-------- TASK MATERIAL --------

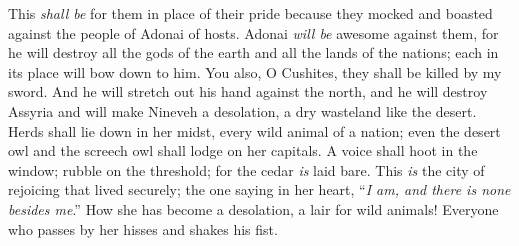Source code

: \begin{biblechapter}
\verse This \textit{shall be} for them in place of their pride 
because they mocked and boasted 
against the people of Adonai of hosts.
\verse Adonai \textit{will be} awesome against them, 
for he will destroy all the gods of the earth 
and all the lands of the nations; 
each in its place will bow down to him.
\verse You also, O Cushites, 
they shall be killed by my sword.
\verse And he will stretch out his hand against the north, 
and he will destroy Assyria 
and will make Nineveh a desolation, 
a dry wasteland like the desert.
\verse Herds shall lie down in her midst, 
every wild animal of a nation; 
even the desert owl and the screech owl 
shall lodge on her capitals. 
A voice shall hoot in the window; 
rubble on the threshold; 
for the cedar \textit{is} laid bare.
\verse This \textit{is} the city of rejoicing 
that lived securely; 
the one saying in her heart, 
“\textit{I am, and there is none besides me}.” 
How she has become a desolation, 
a lair for wild animals! 
Everyone who passes by her hisses and shakes his fist.
\end{biblechapter}

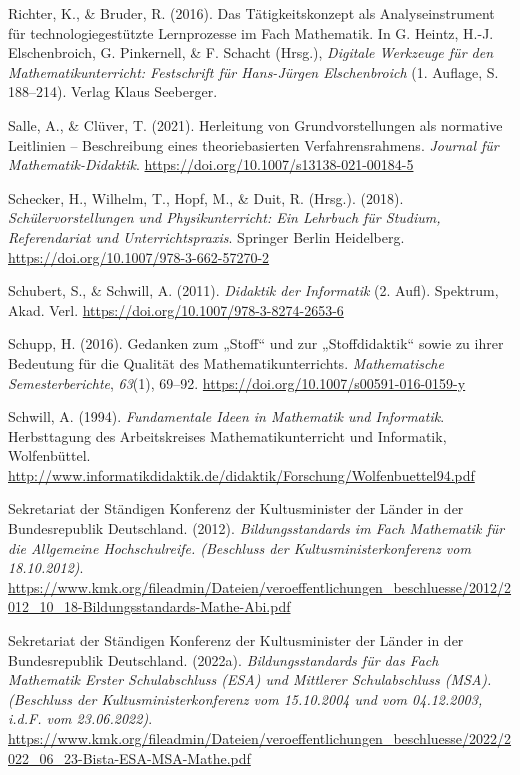 \documentclass[
]{scrbook}
\newlength{\cslhangindent}
\newenvironment{CSLReferences}[2] %
 {\begin{list}{}{%
  \setlength{\itemindent}{0pt}
  \setlength{\leftmargin}{0pt}
  \setlength{\parsep}{0pt}
  \ifodd #1
   \setlength{\leftmargin}{\cslhangindent}
   \setlength{\itemindent}{-1\cslhangindent}
  \fi
  \setlength{\itemsep}{#2\baselineskip}}}
 {\end{list}}
\theoremstyle{definition}
\theoremstyle{definition}
\theoremstyle{definition}
\theoremstyle{definition}
\theoremstyle{remark}
\begin{document}
\begin{CSLReferences}{1}{0}
Richter, K., \& Bruder, R. (2016). Das {Tätigkeitskonzept} als {Analyseinstrument} für technologiegestützte {Lernprozesse} im {Fach} {Mathematik}. In G. Heintz, H.-J. Elschenbroich, G. Pinkernell, \& F. Schacht (Hrsg.), \emph{Digitale {Werkzeuge} für den {Mathematikunterricht}: {Festschrift} für {Hans}-{Jürgen} {Elschenbroich}} (1. Auflage, S. 188--214). Verlag Klaus Seeberger.

Salle, A., \& Clüver, T. (2021). Herleitung von {Grundvorstellungen} als normative {Leitlinien} -- {Beschreibung} eines theoriebasierten {Verfahrensrahmens}. \emph{Journal für Mathematik-Didaktik}. \url{https://doi.org/10.1007/s13138-021-00184-5}

Schecker, H., Wilhelm, T., Hopf, M., \& Duit, R. (Hrsg.). (2018). \emph{Schülervorstellungen und {Physikunterricht}: {Ein} {Lehrbuch} für {Studium}, {Referendariat} und {Unterrichtspraxis}}. Springer Berlin Heidelberg. \url{https://doi.org/10.1007/978-3-662-57270-2}

Schubert, S., \& Schwill, A. (2011). \emph{Didaktik der {Informatik}} (2. Aufl). Spektrum, Akad. Verl. \url{https://doi.org/10.1007/978-3-8274-2653-6}

Schupp, H. (2016). Gedanken zum „{Stoff}`` und zur „{Stoffdidaktik}`` sowie zu ihrer {Bedeutung} für die {Qualität} des {Mathematikunterrichts}. \emph{Mathematische Semesterberichte}, \emph{63}(1), 69--92. \url{https://doi.org/10.1007/s00591-016-0159-y}

Schwill, A. (1994). \emph{Fundamentale {Ideen} in {Mathematik} und {Informatik}}. Herbsttagung des Arbeitskreises Mathematikunterricht und Informatik, Wolfenbüttel. \url{http://www.informatikdidaktik.de/didaktik/Forschung/Wolfenbuettel94.pdf}

Sekretariat der Ständigen Konferenz der Kultusminister der Länder in der Bundesrepublik Deutschland. (2012). \emph{Bildungsstandards im {Fach} {Mathematik} für die {Allgemeine} {Hochschulreife}. (Beschluss der Kultusministerkonferenz vom 18.10.2012)}. \url{https://www.kmk.org/fileadmin/Dateien/veroeffentlichungen_beschluesse/2012/2012_10_18-Bildungsstandards-Mathe-Abi.pdf}

Sekretariat der Ständigen Konferenz der Kultusminister der Länder in der Bundesrepublik Deutschland. (2022a). \emph{Bildungsstandards für das {Fach} {Mathematik} {Erster} {Schulabschluss} ({ESA}) und {Mittlerer} {Schulabschluss} ({MSA}). ({Beschluss} der {Kultusministerkonferenz} vom 15.10.2004 und vom 04.12.2003, i.d.{F}. vom 23.06.2022)}. \url{https://www.kmk.org/fileadmin/Dateien/veroeffentlichungen_beschluesse/2022/2022_06_23-Bista-ESA-MSA-Mathe.pdf}


\end{CSLReferences}
\end{document}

--------

(ACTIVITY) Leave nothing out but the pictures when transcribing the records.

(WRITTEN REPLY)
Source code

: \begin{biblechapter}
\verse This \textit{shall be} for them in place of their pride 
because they mocked and boasted 
against the people of Adonai of hosts.
\verse Adonai \textit{will be} awesome against them, 
for he will destroy all the gods of the earth 
and all the lands of the nations; 
each in its place will bow down to him.
\verse You also, O Cushites, 
they shall be killed by my sword.
\verse And he will stretch out his hand against the north, 
and he will destroy Assyria 
and will make Nineveh a desolation, 
a dry wasteland like the desert.
\verse Herds shall lie down in her midst, 
every wild animal of a nation; 
even the desert owl and the screech owl 
shall lodge on her capitals. 
A voice shall hoot in the window; 
rubble on the threshold; 
for the cedar \textit{is} laid bare.
\verse This \textit{is} the city of rejoicing 
that lived securely; 
the one saying in her heart, 
“\textit{I am, and there is none besides me}.” 
How she has become a desolation, 
a lair for wild animals! 
Everyone who passes by her hisses and shakes his fist.
\end{biblechapter}

 \documentclass[
]{scrbook}
\newlength{\cslhangindent}
\newenvironment{CSLReferences}[2] %
 {\begin{list}{}{%
  \setlength{\itemindent}{0pt}
  \setlength{\leftmargin}{0pt}
  \setlength{\parsep}{0pt}
  \ifodd #1
   \setlength{\leftmargin}{\cslhangindent}
   \setlength{\itemindent}{-1\cslhangindent}
  \fi
  \setlength{\itemsep}{#2\baselineskip}}}
 {\end{list}}
\theoremstyle{definition}
\theoremstyle{definition}
\theoremstyle{definition}
\theoremstyle{definition}
\theoremstyle{remark}
\begin{document}
\begin{CSLReferences}{1}{0}
Richter, K., \& Bruder, R. (2016). Das {Tätigkeitskonzept} als {Analyseinstrument} für technologiegestützte {Lernprozesse} im {Fach} {Mathematik}. In G. Heintz, H.-J. Elschenbroich, G. Pinkernell, \& F. Schacht (Hrsg.), \emph{Digitale {Werkzeuge} für den {Mathematikunterricht}: {Festschrift} für {Hans}-{Jürgen} {Elschenbroich}} (1. Auflage, S. 188--214). Verlag Klaus Seeberger.

Salle, A., \& Clüver, T. (2021). Herleitung von {Grundvorstellungen} als normative {Leitlinien} -- {Beschreibung} eines theoriebasierten {Verfahrensrahmens}. \emph{Journal für Mathematik-Didaktik}. \url{https://doi.org/10.1007/s13138-021-00184-5}

Schecker, H., Wilhelm, T., Hopf, M., \& Duit, R. (Hrsg.). (2018). \emph{Schülervorstellungen und {Physikunterricht}: {Ein} {Lehrbuch} für {Studium}, {Referendariat} und {Unterrichtspraxis}}. Springer Berlin Heidelberg. \url{https://doi.org/10.1007/978-3-662-57270-2}

Schubert, S., \& Schwill, A. (2011). \emph{Didaktik der {Informatik}} (2. Aufl). Spektrum, Akad. Verl. \url{https://doi.org/10.1007/978-3-8274-2653-6}

Schupp, H. (2016). Gedanken zum „{Stoff}`` und zur „{Stoffdidaktik}`` sowie zu ihrer {Bedeutung} für die {Qualität} des {Mathematikunterrichts}. \emph{Mathematische Semesterberichte}, \emph{63}(1), 69--92. \url{https://doi.org/10.1007/s00591-016-0159-y}

Schwill, A. (1994). \emph{Fundamentale {Ideen} in {Mathematik} und {Informatik}}. Herbsttagung des Arbeitskreises Mathematikunterricht und Informatik, Wolfenbüttel. \url{http://www.informatikdidaktik.de/didaktik/Forschung/Wolfenbuettel94.pdf}

Sekretariat der Ständigen Konferenz der Kultusminister der Länder in der Bundesrepublik Deutschland. (2012). \emph{Bildungsstandards im {Fach} {Mathematik} für die {Allgemeine} {Hochschulreife}. (Beschluss der Kultusministerkonferenz vom 18.10.2012)}. \url{https://www.kmk.org/fileadmin/Dateien/veroeffentlichungen_beschluesse/2012/2012_10_18-Bildungsstandards-Mathe-Abi.pdf}

Sekretariat der Ständigen Konferenz der Kultusminister der Länder in der Bundesrepublik Deutschland. (2022a). \emph{Bildungsstandards für das {Fach} {Mathematik} {Erster} {Schulabschluss} ({ESA}) und {Mittlerer} {Schulabschluss} ({MSA}). ({Beschluss} der {Kultusministerkonferenz} vom 15.10.2004 und vom 04.12.2003, i.d.{F}. vom 23.06.2022)}. \url{https://www.kmk.org/fileadmin/Dateien/veroeffentlichungen_beschluesse/2022/2022_06_23-Bista-ESA-MSA-Mathe.pdf}


\end{CSLReferences}
\end{document}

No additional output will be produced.